== AIM OF THE TASK ==
Copy out the entries exactly, from the first line to the last.
----
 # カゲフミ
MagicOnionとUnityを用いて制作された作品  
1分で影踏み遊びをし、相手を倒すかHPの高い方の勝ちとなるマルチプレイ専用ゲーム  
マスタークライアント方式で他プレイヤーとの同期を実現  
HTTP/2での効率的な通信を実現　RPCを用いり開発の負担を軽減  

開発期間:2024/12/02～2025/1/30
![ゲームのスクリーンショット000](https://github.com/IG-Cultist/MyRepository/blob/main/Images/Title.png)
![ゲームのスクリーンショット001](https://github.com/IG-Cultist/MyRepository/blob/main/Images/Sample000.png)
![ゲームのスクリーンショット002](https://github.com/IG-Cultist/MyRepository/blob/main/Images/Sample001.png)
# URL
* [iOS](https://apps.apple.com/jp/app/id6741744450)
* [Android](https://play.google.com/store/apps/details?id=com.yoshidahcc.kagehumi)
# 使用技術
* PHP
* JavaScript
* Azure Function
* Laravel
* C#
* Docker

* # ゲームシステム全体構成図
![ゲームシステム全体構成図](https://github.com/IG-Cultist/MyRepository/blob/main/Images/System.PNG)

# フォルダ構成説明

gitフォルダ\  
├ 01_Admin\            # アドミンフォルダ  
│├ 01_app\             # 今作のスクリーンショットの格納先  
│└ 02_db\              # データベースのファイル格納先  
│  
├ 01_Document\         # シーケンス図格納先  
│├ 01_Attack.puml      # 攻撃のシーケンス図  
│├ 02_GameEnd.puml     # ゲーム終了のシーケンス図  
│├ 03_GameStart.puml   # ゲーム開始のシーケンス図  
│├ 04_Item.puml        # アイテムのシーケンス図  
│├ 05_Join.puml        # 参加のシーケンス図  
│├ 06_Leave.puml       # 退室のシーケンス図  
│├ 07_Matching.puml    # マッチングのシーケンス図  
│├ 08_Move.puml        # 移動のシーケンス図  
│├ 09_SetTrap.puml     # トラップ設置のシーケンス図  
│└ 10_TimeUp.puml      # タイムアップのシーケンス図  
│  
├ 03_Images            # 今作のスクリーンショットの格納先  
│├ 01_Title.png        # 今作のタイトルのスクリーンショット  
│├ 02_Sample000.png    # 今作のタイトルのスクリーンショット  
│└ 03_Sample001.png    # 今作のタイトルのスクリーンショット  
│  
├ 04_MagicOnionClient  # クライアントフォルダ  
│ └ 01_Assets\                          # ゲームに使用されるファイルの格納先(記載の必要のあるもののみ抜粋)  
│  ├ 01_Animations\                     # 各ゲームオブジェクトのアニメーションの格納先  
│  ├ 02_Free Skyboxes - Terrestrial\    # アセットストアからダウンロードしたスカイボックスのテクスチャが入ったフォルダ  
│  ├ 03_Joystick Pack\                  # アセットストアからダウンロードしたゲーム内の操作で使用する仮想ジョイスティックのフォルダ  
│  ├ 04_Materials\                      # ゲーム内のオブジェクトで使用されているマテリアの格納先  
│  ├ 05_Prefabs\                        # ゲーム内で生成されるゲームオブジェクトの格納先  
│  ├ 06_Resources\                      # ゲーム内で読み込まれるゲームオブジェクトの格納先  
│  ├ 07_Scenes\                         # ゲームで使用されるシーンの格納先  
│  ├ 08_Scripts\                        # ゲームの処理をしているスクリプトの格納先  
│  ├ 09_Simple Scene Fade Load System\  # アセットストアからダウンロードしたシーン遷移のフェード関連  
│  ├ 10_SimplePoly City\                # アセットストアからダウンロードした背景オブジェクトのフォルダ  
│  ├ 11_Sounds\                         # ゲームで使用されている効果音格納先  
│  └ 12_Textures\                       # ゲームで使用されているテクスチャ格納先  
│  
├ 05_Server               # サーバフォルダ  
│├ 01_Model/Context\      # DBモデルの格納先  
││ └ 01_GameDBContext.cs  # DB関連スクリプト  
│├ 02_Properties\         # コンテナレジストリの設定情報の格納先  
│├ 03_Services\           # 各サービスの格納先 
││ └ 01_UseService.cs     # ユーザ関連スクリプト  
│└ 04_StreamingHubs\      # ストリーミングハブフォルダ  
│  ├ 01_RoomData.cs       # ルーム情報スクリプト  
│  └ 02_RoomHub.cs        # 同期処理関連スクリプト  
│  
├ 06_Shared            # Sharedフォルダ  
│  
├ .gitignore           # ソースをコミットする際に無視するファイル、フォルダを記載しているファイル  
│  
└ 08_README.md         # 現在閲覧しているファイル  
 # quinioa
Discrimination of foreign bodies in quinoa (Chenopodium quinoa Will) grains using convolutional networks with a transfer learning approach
----
== OUTPUT OF THE TASK ==
 # カゲフミ
MagicOnionとUnityを用いて制作された作品  
1分で影踏み遊びをし、相手を倒すかHPの高い方の勝ちとなるマルチプレイ専用ゲーム  
マスタークライアント方式で他プレイヤーとの同期を実現  
HTTP/2での効率的な通信を実現　RPCを用いり開発の負担を軽減  

開発期間:2024/12/02～2025/1/30
![ゲームのスクリーンショット000](https://github.com/IG-Cultist/MyRepository/blob/main/Images/Title.png)
![ゲームのスクリーンショット001](https://github.com/IG-Cultist/MyRepository/blob/main/Images/Sample000.png)
![ゲームのスクリーンショット002](https://github.com/IG-Cultist/MyRepository/blob/main/Images/Sample001.png)
# URL
* [iOS](https://apps.apple.com/jp/app/id6741744450)
* [Android](https://play.google.com/store/apps/details?id=com.yoshidahcc.kagehumi)
# 使用技術
* PHP
* JavaScript
* Azure Function
* Laravel
* C#
* Docker

* # ゲームシステム全体構成図
![ゲームシステム全体構成図](https://github.com/IG-Cultist/MyRepository/blob/main/Images/System.PNG)

# フォルダ構成説明

gitフォルダ\  
├ 01_Admin\            # アドミンフォルダ  
│├ 01_app\             # 今作のスクリーンショットの格納先  
│└ 02_db\              # データベースのファイル格納先  
│  
├ 01_Document\         # シーケンス図格納先  
│├ 01_Attack.puml      # 攻撃のシーケンス図  
│├ 02_GameEnd.puml     # ゲーム終了のシーケンス図  
│├ 03_GameStart.puml   # ゲーム開始のシーケンス図  
│├ 04_Item.puml        # アイテムのシーケンス図  
│├ 05_Join.puml        # 参加のシーケンス図  
│├ 06_Leave.puml       # 退室のシーケンス図  
│├ 07_Matching.puml    # マッチングのシーケンス図  
│├ 08_Move.puml        # 移動のシーケンス図  
│├ 09_SetTrap.puml     # トラップ設置のシーケンス図  
│└ 10_TimeUp.puml      # タイムアップのシーケンス図  
│  
├ 03_Images            # 今作のスクリーンショットの格納先  
│├ 01_Title.png        # 今作のタイトルのスクリーンショット  
│├ 02_Sample000.png    # 今作のタイトルのスクリーンショット  
│└ 03_Sample001.png    # 今作のタイトルのスクリーンショット  
│  
├ 04_MagicOnionClient  # クライアントフォルダ  
│ └ 01_Assets\                          # ゲームに使用されるファイルの格納先(記載の必要のあるもののみ抜粋)  
│  ├ 01_Animations\                     # 各ゲームオブジェクトのアニメーションの格納先  
│  ├ 02_Free Skyboxes - Terrestrial\    # アセットストアからダウンロードしたスカイボックスのテクスチャが入ったフォルダ  
│  ├ 03_Joystick Pack\                  # アセットストアからダウンロードしたゲーム内の操作で使用する仮想ジョイスティックのフォルダ  
│  ├ 04_Materials\                      # ゲーム内のオブジェクトで使用されているマテリアの格納先  
│  ├ 05_Prefabs\                        # ゲーム内で生成されるゲームオブジェクトの格納先  
│  ├ 06_Resources\                      # ゲーム内で読み込まれるゲームオブジェクトの格納先  
│  ├ 07_Scenes\                         # ゲームで使用されるシーンの格納先  
│  ├ 08_Scripts\                        # ゲームの処理をしているスクリプトの格納先  
│  ├ 09_Simple Scene Fade Load System\  # アセットストアからダウンロードしたシーン遷移のフェード関連  
│  ├ 10_SimplePoly City\                # アセットストアからダウンロードした背景オブジェクトのフォルダ  
│  ├ 11_Sounds\                         # ゲームで使用されている効果音格納先  
│  └ 12_Textures\                       # ゲームで使用されているテクスチャ格納先  
│  
├ 05_Server               # サーバフォルダ  
│├ 01_Model/Context\      # DBモデルの格納先  
││ └ 01_GameDBContext.cs  # DB関連スクリプト  
│├ 02_Properties\         # コンテナレジストリの設定情報の格納先  
│├ 03_Services\           # 各サービスの格納先 
││ └ 01_UseService.cs     # ユーザ関連スクリプト  
│└ 04_StreamingHubs\      # ストリーミングハブフォルダ  
│  ├ 01_RoomData.cs       # ルーム情報スクリプト  
│  └ 02_RoomHub.cs        # 同期処理関連スクリプト  
│  
├ 06_Shared            # Sharedフォルダ  
│  
├ .gitignore           # ソースをコミットする際に無視するファイル、フォルダを記載しているファイル  
│  
└ 08_README.md         # 現在閲覧しているファイル  
 # quinioa
Discrimination of foreign bodies in quinoa (Chenopodium quinoa Will) grains using convolutional networks with a transfer learning approach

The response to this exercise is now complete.